WeWork to Go Public in October Through BowX Acquisition Corp. SPAC
After a derailed initial public offering (IPO) process, WeWork might finally start trading next month.
BowX Acquisition Corp., a special acquisition company (SPAC) that agreed to take WeWork public in a $9 billion deal earlier this year, has filed a definitive proxy statement with the embattled coworking company, ahead of a vote on Oct. 19 that will determine whether or not WeWork becomes a publicly traded company.
If approved by BowX shareholders, the SPAC expects the deal to close and WeWork to start trading around Oct. 21, WeWork said in a statement.
The deal, which values WeWork at $9 billion, is a far cry from the company’s eye-popping valuation of $47 billion in 2019, but an improvement of its $2.9 billion valuation last year.

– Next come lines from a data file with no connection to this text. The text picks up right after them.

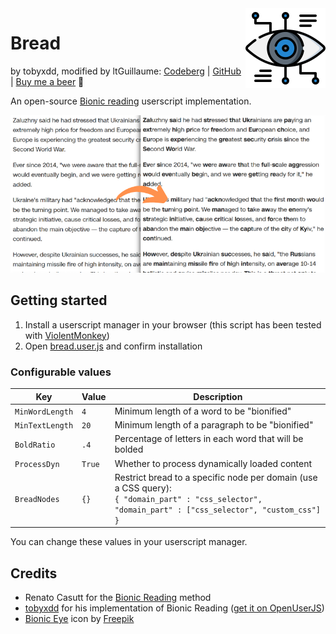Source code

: <img width="128" src="BREAD.png" align="right">

# Bread
by tobyxdd, modified by ltGuillaume: [Codeberg](https://codeberg.org/ltGuillaume) | [GitHub](https://github.com/ltGuillaume) | [Buy me a beer](https://buymeacoff.ee/ltGuillaume) 🍺

An open-source [Bionic reading](https://bionic-reading.com) userscript implementation.

![Screenshot](SCREENSHOT.png)

## Getting started
1. Install a userscript manager in your browser (this script has been tested with [ViolentMonkey](https://violentmonkey.github.io/get-it/))
2. Open [bread.user.js](bread.user.js?raw=1) and confirm installation

### Configurable values
Key | Value | Description
-- | -- | --
`MinWordLength` | `4` | Minimum length of a word to be "bionified"
`MinTextLength` | `20` | Minimum length of a paragraph to be "bionified"
`BoldRatio` | `.4` | Percentage of letters in each word that will be bolded
`ProcessDyn` | `True` | Whether to process dynamically loaded content
`BreadNodes` | `{}` | Restrict bread to a specific node per domain (use a CSS query):<br>`{ "domain_part" : "css_selector", "domain_part" : ["css_selector", "custom_css"] }`

You can change these values in your userscript manager.

## Credits
- Renato Casutt for the [Bionic Reading](https://bionic-reading.com) method
- [tobyxdd](https://github.com/tobyxdd) for his implementation of Bionic Reading ([get it on OpenUserJS](https://openuserjs.org/scripts/tobyxdd/Bread))
- [Bionic Eye](https://www.flaticon.com/free-icon/bionic-eye_9485741) icon by [Freepik](https://www.flaticon.com/authors/freepik)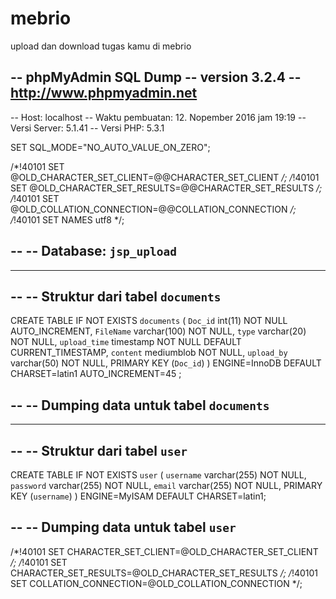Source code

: # mebrio
upload dan download tugas kamu di mebrio




-- phpMyAdmin SQL Dump
-- version 3.2.4
-- http://www.phpmyadmin.net
--
-- Host: localhost
-- Waktu pembuatan: 12. Nopember 2016 jam 19:19
-- Versi Server: 5.1.41
-- Versi PHP: 5.3.1

SET SQL_MODE="NO_AUTO_VALUE_ON_ZERO";


/*!40101 SET @OLD_CHARACTER_SET_CLIENT=@@CHARACTER_SET_CLIENT */;
/*!40101 SET @OLD_CHARACTER_SET_RESULTS=@@CHARACTER_SET_RESULTS */;
/*!40101 SET @OLD_COLLATION_CONNECTION=@@COLLATION_CONNECTION */;
/*!40101 SET NAMES utf8 */;

--
-- Database: `jsp_upload`
--

-- --------------------------------------------------------

--
-- Struktur dari tabel `documents`
--

CREATE TABLE IF NOT EXISTS `documents` (
  `Doc_id` int(11) NOT NULL AUTO_INCREMENT,
  `FileName` varchar(100) NOT NULL,
  `type` varchar(20) NOT NULL,
  `upload_time` timestamp NOT NULL DEFAULT CURRENT_TIMESTAMP,
  `content` mediumblob NOT NULL,
  `upload_by` varchar(50) NOT NULL,
  PRIMARY KEY (`Doc_id`)
) ENGINE=InnoDB  DEFAULT CHARSET=latin1 AUTO_INCREMENT=45 ;

--
-- Dumping data untuk tabel `documents`
--


-- --------------------------------------------------------

--
-- Struktur dari tabel `user`
--

CREATE TABLE IF NOT EXISTS `user` (
  `username` varchar(255) NOT NULL,
  `password` varchar(255) NOT NULL,
  `email` varchar(255) NOT NULL,
  PRIMARY KEY (`username`)
) ENGINE=MyISAM DEFAULT CHARSET=latin1;

--
-- Dumping data untuk tabel `user`
--


/*!40101 SET CHARACTER_SET_CLIENT=@OLD_CHARACTER_SET_CLIENT */;
/*!40101 SET CHARACTER_SET_RESULTS=@OLD_CHARACTER_SET_RESULTS */;
/*!40101 SET COLLATION_CONNECTION=@OLD_COLLATION_CONNECTION */;

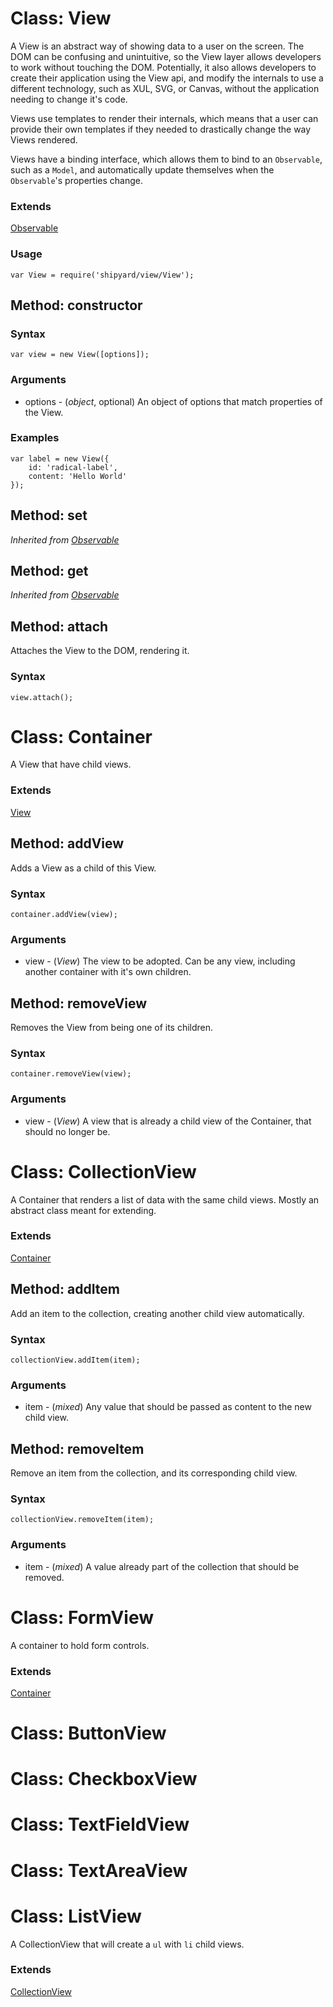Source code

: # Class: View

A View is an abstract way of showing data to a user on the screen. The
DOM can be confusing and unintuitive, so the View layer allows
developers to work without touching the DOM. Potentially, it also allows
developers to create their application using the View api, and modify
the internals to use a different technology, such as XUL, SVG, or
Canvas, without the application needing to change it's code.

Views use templates to render their internals, which means that a user
can provide their own templates if they needed to drastically change the
way Views rendered.

Views have a binding interface, which allows them to bind to an
`Observable`, such as a `Model`, and automatically update themselves
when the `Observable`'s properties change.

### Extends

[Observable][]

### Usage

	var View = require('shipyard/view/View');

## Method: constructor

### Syntax

	var view = new View([options]);

### Arguments

- options - (_object_, optional) An object of options that match
  properties of the View.

### Examples

	var label = new View({
		id: 'radical-label',
		content: 'Hello World'
	});

## Method: set

_Inherited from [Observable][]_

## Method: get

_Inherited from [Observable][]_

## Method: attach

Attaches the View to the DOM, rendering it.

### Syntax

	view.attach();

# Class: Container

A View that have child views.

### Extends

[View][]

## Method: addView

Adds a View as a child of this View.

### Syntax

	container.addView(view);

### Arguments

- view - (_View_) The view to be adopted. Can be any view, including
  another container with it's own children.

## Method: removeView

Removes the View from being one of its children.

### Syntax

	container.removeView(view);

### Arguments

- view - (_View_) A view that is already a child view of the Container,
  that should no longer be.

# Class: CollectionView

A Container that renders a list of data with the same child views.
Mostly an abstract class meant for extending.

### Extends

[Container][]

## Method: addItem

Add an item to the collection, creating another child view
automatically.

### Syntax

	collectionView.addItem(item);

### Arguments

- item - (_mixed_) Any value that should be passed as content to the new
  child view.

## Method: removeItem

Remove an item from the collection, and its corresponding child view.

### Syntax

	collectionView.removeItem(item);

### Arguments

- item - (_mixed_) A value already part of the collection that should be
  removed.

# Class: FormView

A container to hold form controls.

### Extends

[Container][]

# Class: ButtonView

# Class: CheckboxView

# Class: TextFieldView

# Class: TextAreaView

# Class: ListView

A CollectionView that will create a `ul` with `li` child views.

### Extends

[CollectionView][]

[Observable]: ./observable.md#Observable
[View]: #View
[Container]: #Container
[CollectionView]: #CollectionView
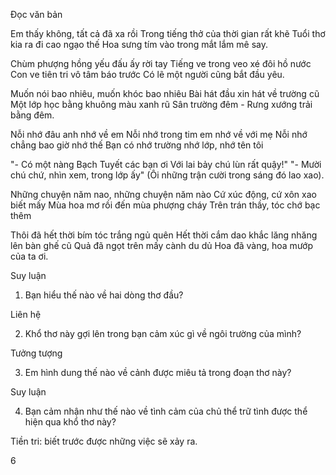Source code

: Đọc văn bản

Em thấy không, tất cả đã xa rồi
Trong tiếng thở của thời gian rất khẽ
Tuổi thơ kia ra đi cao ngạo thế
Hoa sưng tím vào trong mắt lắm mê say.

Chùm phượng hồng yếu đấu ấy rời tay
Tiếng ve trong veo xé đôi hồ nước
Con ve tiên tri vô tâm báo trước
Có lẽ một người cũng bắt đầu yêu.

Muốn nói bao nhiêu, muốn khóc bao nhiêu
Bài hát đầu xin hát về trường cũ
Một lớp học bằng khuông màu xanh rũ
Sân trường đêm - Rưng xướng trải bằng đêm.

Nỗi nhớ đâu anh nhớ về em
Nỗi nhớ trong tim em nhớ về với mẹ
Nỗi nhớ chẳng bao giờ nhớ thế
Bạn có nhớ trường nhớ lớp, nhớ tên tôi

"- Có một nàng Bạch Tuyết các bạn ơi
Với lai bảy chú lùn rất quậy!"
"- Mười chú chứ, nhìn xem, trong lớp ấy"
(Ôi những trận cười trong sáng đó lao xao).

Những chuyện năm nao, những chuyện năm nào
Cứ xúc động, cứ xôn xao biết mấy
Mùa hoa mơ rồi đến mùa phượng cháy
Trên trán thầy, tóc chớ bạc thêm

Thôi đã hết thời bím tóc trắng ngủ quên
Hết thời cắm dao khắc lăng nhăng lên bàn ghế cũ
Quả đã ngọt trên mấy cành du dủ
Hoa đã vàng, hoa mướp của ta ơi.

Suy luận

1. Bạn hiểu thế nào về hai dòng thơ đầu?

Liên hệ

2. Khổ thơ này gợi lên trong bạn cảm xúc gì về ngôi trường của mình?

Tưởng tượng

3. Em hình dung thế nào về cảnh được miêu tả trong đoạn thơ này?

Suy luận

4. Bạn cảm nhận như thế nào về tình cảm của chủ thể trữ tình được thể hiện qua khổ thơ này?

Tiền tri: biết trước được những việc sẽ xảy ra.

6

This isn’t the first time WeWork tried to go public.
The coworking giant attempted it in 2019 through the more traditional IPO process, but it faced concerns over its cash-burning business model and conflicts of interest from its former CEO, Adam Neumann. Neumann later stepped down and WeWork pumped the brakes on its IPO later that year.
The BowX deal would provide WeWork with a $1.3 billion cash infusion, the coworking company said in March, after both WeWork and BowX’s boards approved the merger. WeWork will also get $800 million from private equity and venture capital firm Insight Partners as well as funds managed by Starwood Capital Group, Centaurus Capital and Fidelity Management & Research Company, alongside funds and accounts managed by BlackRock, CO reported.
BowX — which counts NBA legend Shaquille O’Neal as an adviser — raised $483 million last year to form a SPAC, a shell firm using proceeds from a public listing to buy a private firm. It has been in talks to merge with WeWork since at least January, CO reported.
While SPACs boomed in 2020, the trend has started to slow this year, amidst increased scrutiny from the U.S. Securities and Exchange Commission and disappointing stock performance. And some startups have begun to sour on SPACs and turn down merger offers, The Wall Street Journal reported.